*** WORKING DATA

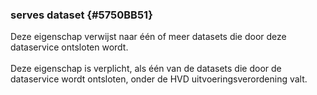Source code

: ### serves dataset {#5750BB51}
Deze eigenschap verwijst naar één of meer datasets die door deze dataservice ontsloten wordt. 
<br/>
<br/>
Deze eigenschap is verplicht, als één van de datasets die door de dataservice wordt ontsloten, onder de HVD uitvoeringsverordening valt.
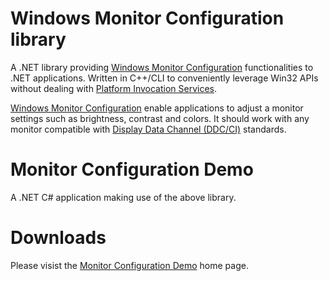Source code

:# Windows Monitor Configuration library
A .NET library providing [Windows Monitor Configuration](1) functionalities to .NET applications.
Written in C++/CLI to conveniently leverage Win32 APIs without dealing with [Platform Invocation Services](2).

[Windows Monitor Configuration](1) enable applications to adjust a monitor settings such as brightness, contrast and colors.
It should work with any monitor compatible with [Display Data Channel (DDC/CI)](3) standards.

# Monitor Configuration Demo
A .NET C# application making use of the above library.

# Downloads
Please visist the [Monitor Configuration Demo](4) home page.

[1]: https://msdn.microsoft.com/en-us/library/vs/alm/dd692962(v=vs.85).aspx
[2]: https://en.wikipedia.org/wiki/Platform_Invocation_Services
[3]: https://en.wikipedia.org/wiki/Display_Data_Channel
[4]: https://slions.net/resources/monitor-configuration-demo.3/

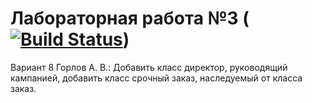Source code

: # Лабораторная работа №3 ([![Build Status](https://travis-ci.org/Cemiroling/laba3.svg?branch=master)](https://travis-ci.org/Cemiroling/laba3))
Вариант 8 Горлов А. В.: Добавить класс директор, руководящий кампанией, добавить класс срочный заказ, наследуемый от класса заказ.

******

-- THE TASK --
Your reply should be the full data above, copied exactly, with no pictures in it.

-- RESULT OF THE EXERCISE --
Source code

: ### serves dataset {#5750BB51}
Deze eigenschap verwijst naar één of meer datasets die door deze dataservice ontsloten wordt. 
<br/>
<br/>
Deze eigenschap is verplicht, als één van de datasets die door de dataservice wordt ontsloten, onder de HVD uitvoeringsverordening valt.
Source code

:# Windows Monitor Configuration library
A .NET library providing [Windows Monitor Configuration](1) functionalities to .NET applications.
Written in C++/CLI to conveniently leverage Win32 APIs without dealing with [Platform Invocation Services](2).

[Windows Monitor Configuration](1) enable applications to adjust a monitor settings such as brightness, contrast and colors.
It should work with any monitor compatible with [Display Data Channel (DDC/CI)](3) standards.

# Monitor Configuration Demo
A .NET C# application making use of the above library.

# Downloads
Please visist the [Monitor Configuration Demo](4) home page.

[1]: https://msdn.microsoft.com/en-us/library/vs/alm/dd692962(v=vs.85).aspx
[2]: https://en.wikipedia.org/wiki/Platform_Invocation_Services
[3]: https://en.wikipedia.org/wiki/Display_Data_Channel
[4]: https://slions.net/resources/monitor-configuration-demo.3/

Source code

: # Лабораторная работа №3 ([![Build Status](https://travis-ci.org/Cemiroling/laba3.svg?branch=master)](https://travis-ci.org/Cemiroling/laba3))
Вариант 8 Горлов А. В.: Добавить класс директор, руководящий кампанией, добавить класс срочный заказ, наследуемый от класса заказ.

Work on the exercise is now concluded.